Baltimore tragedy elicits smart reporting on health disparities
On April 25, 2015, six days after Freddie Gray died in police custody, Baltimore residents took to the streets. Fed up with pervasive police brutality and enraged by Gray’s death following his arrest, they protested the racism, prejudice, and mistrust festering in our nation’s political and legal institutions. They marched to show their community’s strength and resilience, and to fight discrimination and disenfranchisement. And they shed light on the injustice of Gray’s death and how he died, one of many incidents that suggest a broader devaluation of African American lives.

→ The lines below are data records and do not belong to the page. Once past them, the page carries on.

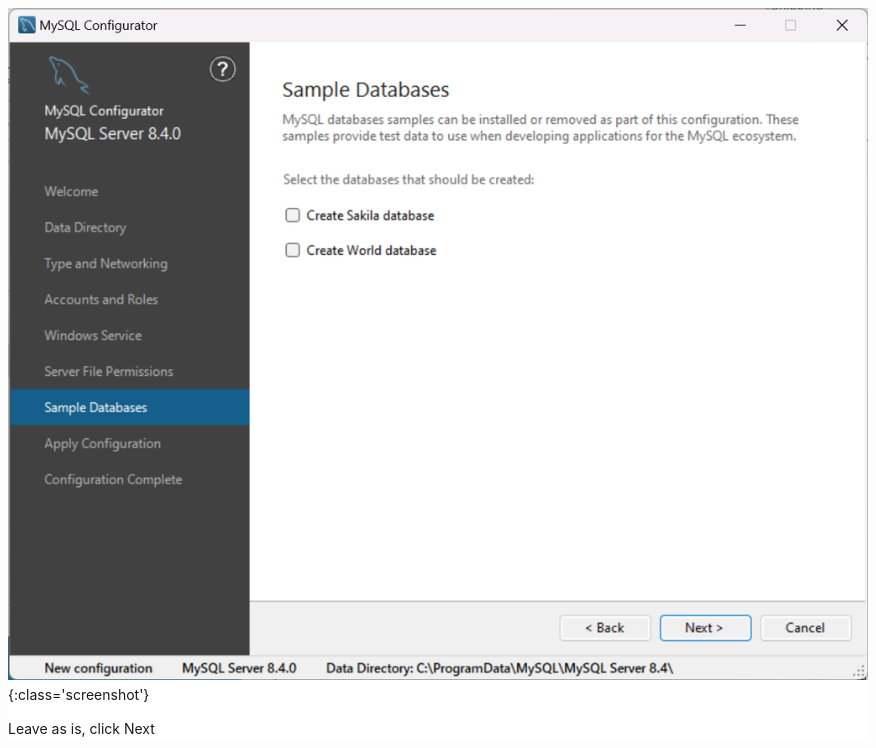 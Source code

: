 ![Intalling MySQL on Windows](images/installation-windows-mysql13.png){:class='screenshot'}

Leave as is, click Next
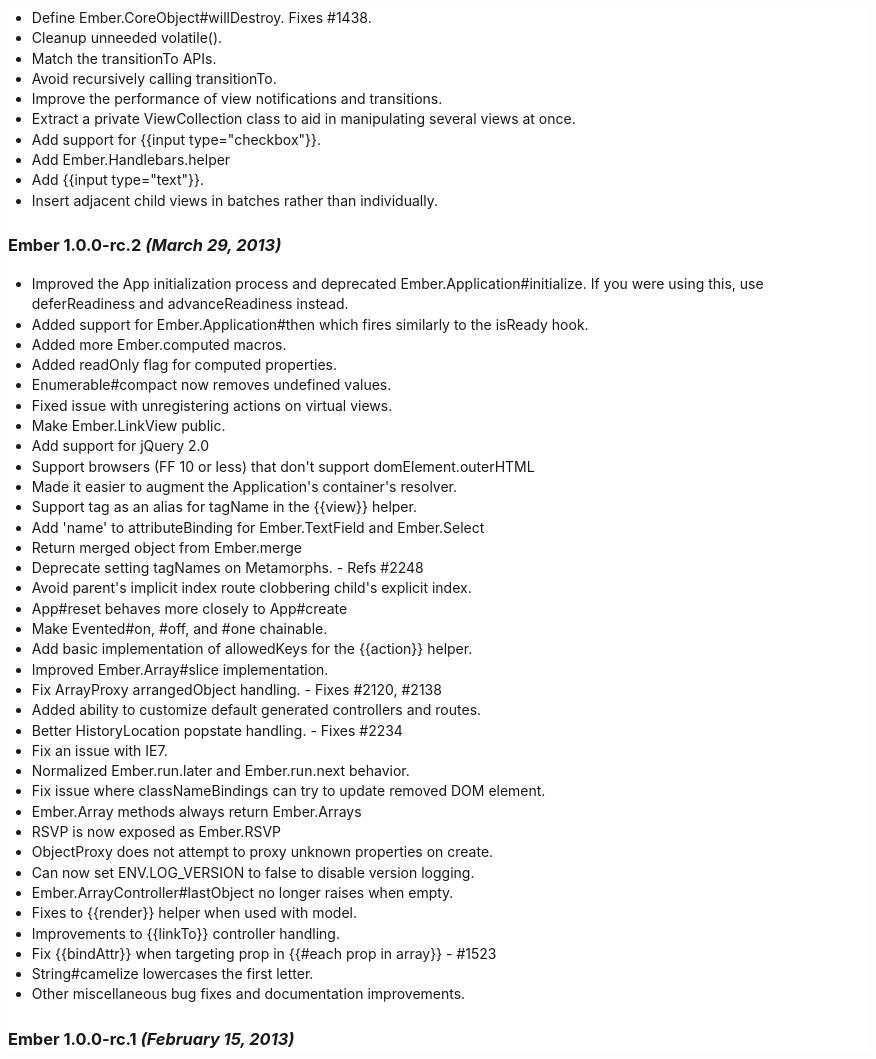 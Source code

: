 * Define Ember.CoreObject#willDestroy. Fixes #1438.
* Cleanup unneeded volatile().
* Match the transitionTo APIs.
* Avoid recursively calling transitionTo.
* Improve the performance of view notifications and transitions.
* Extract a private ViewCollection class to aid in manipulating several views at once.
* Add support for {{input type="checkbox"}}.
* Add Ember.Handlebars.helper
* Add {{input type="text"}}.
* Insert adjacent child views in batches rather than individually.


### Ember 1.0.0-rc.2 _(March 29, 2013)_

* Improved the App initialization process and deprecated Ember.Application#initialize. If you were using this, use deferReadiness and advanceReadiness instead.
* Added support for Ember.Application#then which fires similarly to the isReady hook.
* Added more Ember.computed macros.
* Added readOnly flag for computed properties.
* Enumerable#compact now removes undefined values.
* Fixed issue with unregistering actions on virtual views.
* Make Ember.LinkView public.
* Add support for jQuery 2.0
* Support browsers (FF 10 or less) that don't support domElement.outerHTML
* Made it easier to augment the Application's container's resolver.
* Support tag as an alias for tagName in the {{view}} helper.
* Add 'name' to attributeBinding for Ember.TextField and Ember.Select
* Return merged object from Ember.merge
* Deprecate setting tagNames on Metamorphs. - Refs #2248
* Avoid parent's implicit index route clobbering child's explicit index.
* App#reset behaves more closely to App#create
* Make Evented#on, #off, and #one chainable.
* Add basic implementation of allowedKeys for the {{action}} helper.
* Improved Ember.Array#slice implementation.
* Fix ArrayProxy arrangedObject handling. - Fixes #2120, #2138
* Added ability to customize default generated controllers and routes.
* Better HistoryLocation popstate handling. - Fixes #2234
* Fix an issue with IE7.
* Normalized Ember.run.later and Ember.run.next behavior.
* Fix issue where classNameBindings can try to update removed DOM element.
* Ember.Array methods always return Ember.Arrays
* RSVP is now exposed as Ember.RSVP
* ObjectProxy does not attempt to proxy unknown properties on create.
* Can now set ENV.LOG_VERSION to false to disable version logging.
* Ember.ArrayController#lastObject no longer raises when empty.
* Fixes to {{render}} helper when used with model.
* Improvements to {{linkTo}} controller handling.
* Fix {{bindAttr}} when targeting prop in {{#each prop in array}} - #1523
* String#camelize lowercases the first letter.
* Other miscellaneous bug fixes and documentation improvements.


### Ember 1.0.0-rc.1 _(February 15, 2013)_
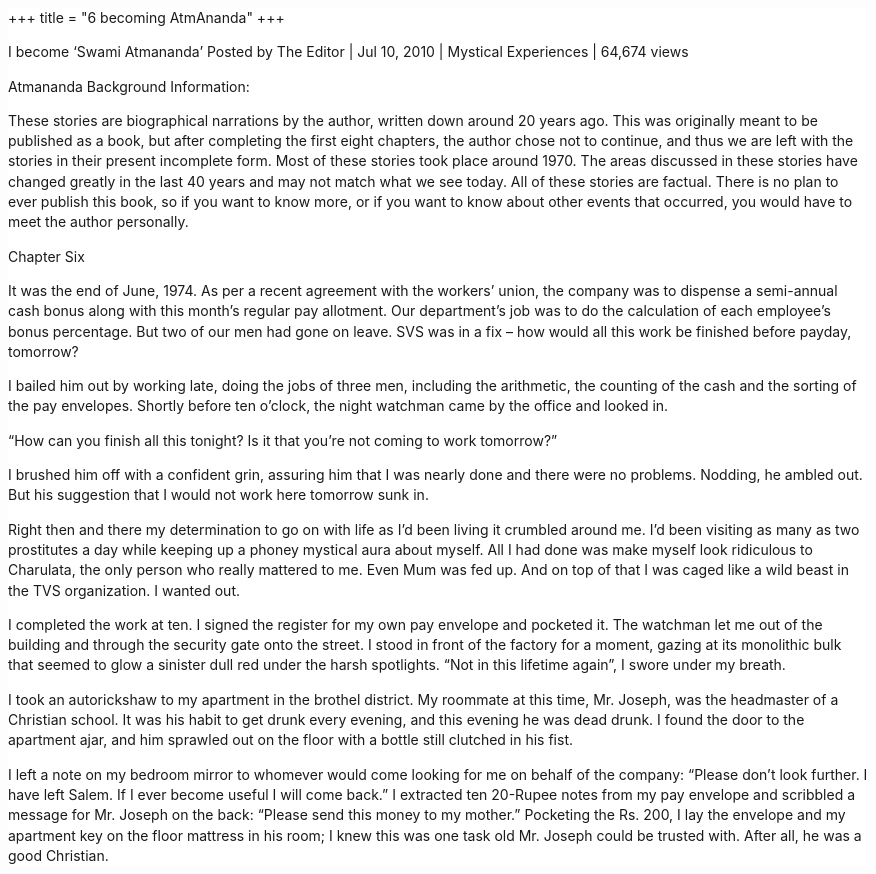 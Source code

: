 +++
title = "6 becoming AtmAnanda"
+++

I become ‘Swami Atmananda’
Posted by The Editor | Jul 10, 2010 | Mystical Experiences | 64,674 views

Atmananda
Background Information:

These stories are biographical narrations by the author, written down around 20 years ago. This was originally meant to be published as a book, but after completing the first eight chapters, the author chose not to continue, and thus we are left with the stories in their present incomplete form. Most of these stories took place around 1970. The areas discussed in these stories have changed greatly in the last 40 years and may not match what we see today. All of these stories are factual. There is no plan to ever publish this book, so if you want to know more, or if you want to know about other events that occurred, you would have to meet the author personally.

Chapter Six

It was the end of June, 1974. As per a recent agreement with the workers’ union, the company was to dispense a semi-annual cash bonus along with this month’s regular pay allotment. Our department’s job was to do the calculation of each employee’s bonus percentage. But two of our men had gone on leave. SVS was in a fix – how would all this work be finished before payday, tomorrow?

I bailed him out by working late, doing the jobs of three men, including the arithmetic, the counting of the cash and the sorting of the pay envelopes. Shortly before ten o’clock, the night watchman came by the office and looked in.

“How can you finish all this tonight? Is it that you’re not coming to work tomorrow?”

I brushed him off with a confident grin, assuring him that I was nearly done and there were no problems. Nodding, he ambled out. But his suggestion that I would not work here tomorrow sunk in.

Right then and there my determination to go on with life as I’d been living it crumbled around me. I’d been visiting as many as two prostitutes a day while keeping up a phoney mystical aura about myself. All I had done was make myself look ridiculous to Charulata, the only person who really mattered to me. Even Mum was fed up. And on top of that I was caged like a wild beast in the TVS organization. I wanted out.

I completed the work at ten. I signed the register for my own pay envelope and pocketed it. The watchman let me out of the building and through the security gate onto the street. I stood in front of the factory for a moment, gazing at its monolithic bulk that seemed to glow a sinister dull red under the harsh spotlights. “Not in this lifetime again”, I swore under my breath.

I took an autorickshaw to my apartment in the brothel district. My roommate at this time, Mr. Joseph, was the headmaster of a Christian school. It was his habit to get drunk every evening, and this evening he was dead drunk. I found the door to the apartment ajar, and him sprawled out on the floor with a bottle still clutched in his fist.

I left a note on my bedroom mirror to whomever would come looking for me on behalf of the company: “Please don’t look further. I have left Salem. If I ever become useful I will come back.” I extracted ten 20-Rupee notes from my pay envelope and scribbled a message for Mr. Joseph on the back: “Please send this money to my mother.” Pocketing the Rs. 200, I lay the envelope and my apartment key on the floor mattress in his room; I knew this was one task old Mr. Joseph could be trusted with. After all, he was a good Christian.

But Gray’s life appears to have been devalued long before his untimely death. Like so many in West Baltimore, Gray did not have access to the resources he needed to have a healthy and fulfilling life. Factors entirely out of Gray’s control — where he lived and the opportunities he lacked — affected his prospects for a healthy life. The same is true for many others growing up in similar neighborhoods across the nation.
Gray’s death and the protests it triggered have brought to the surface health-related issues that have been left unaddressed for generations. In the wake of the Baltimore protests, ThinkProgress published an article that looked at the unhealthy housing issues, namely lead-based paint exposure, that Gray and his family battled long before his fatal encounter with the police. And a New York Times article examined health disparities in West Baltimore, and how those inequities fueled the frustration expressed during the protests. These stories linked seemingly different phenomena — racism, community level violence, and health — into seamless narratives. They focused on the health inequities that have existed in Baltimore for decades, showing how years of neglect have crippled West Baltimore economies, fostered distrust and violence, and put a long, healthy life entirely out of reach for many residents, Gray included.
Here are three areas where health disparities show up most strongly:
Access: Poor health often isn’t a choice. When people don’t have safe places to be physically active, good quality housing, or healthy and affordable food, their health suffers. As we turn the lens of public health on our own communities, we can ask: Where are the grocery stores and parks located? Where are there safe sidewalks and bike lanes? Many of these healthy resources are notably absent in low-income communities and communities of color, so unhealthy options are the only options that remain. This is not just a public health problem — it’s a profound injustice. As one aggrieved West Baltimore resident explained in the Times’ story, “We were marching for a rec center, we were marching for schools. We were marching for jobs.”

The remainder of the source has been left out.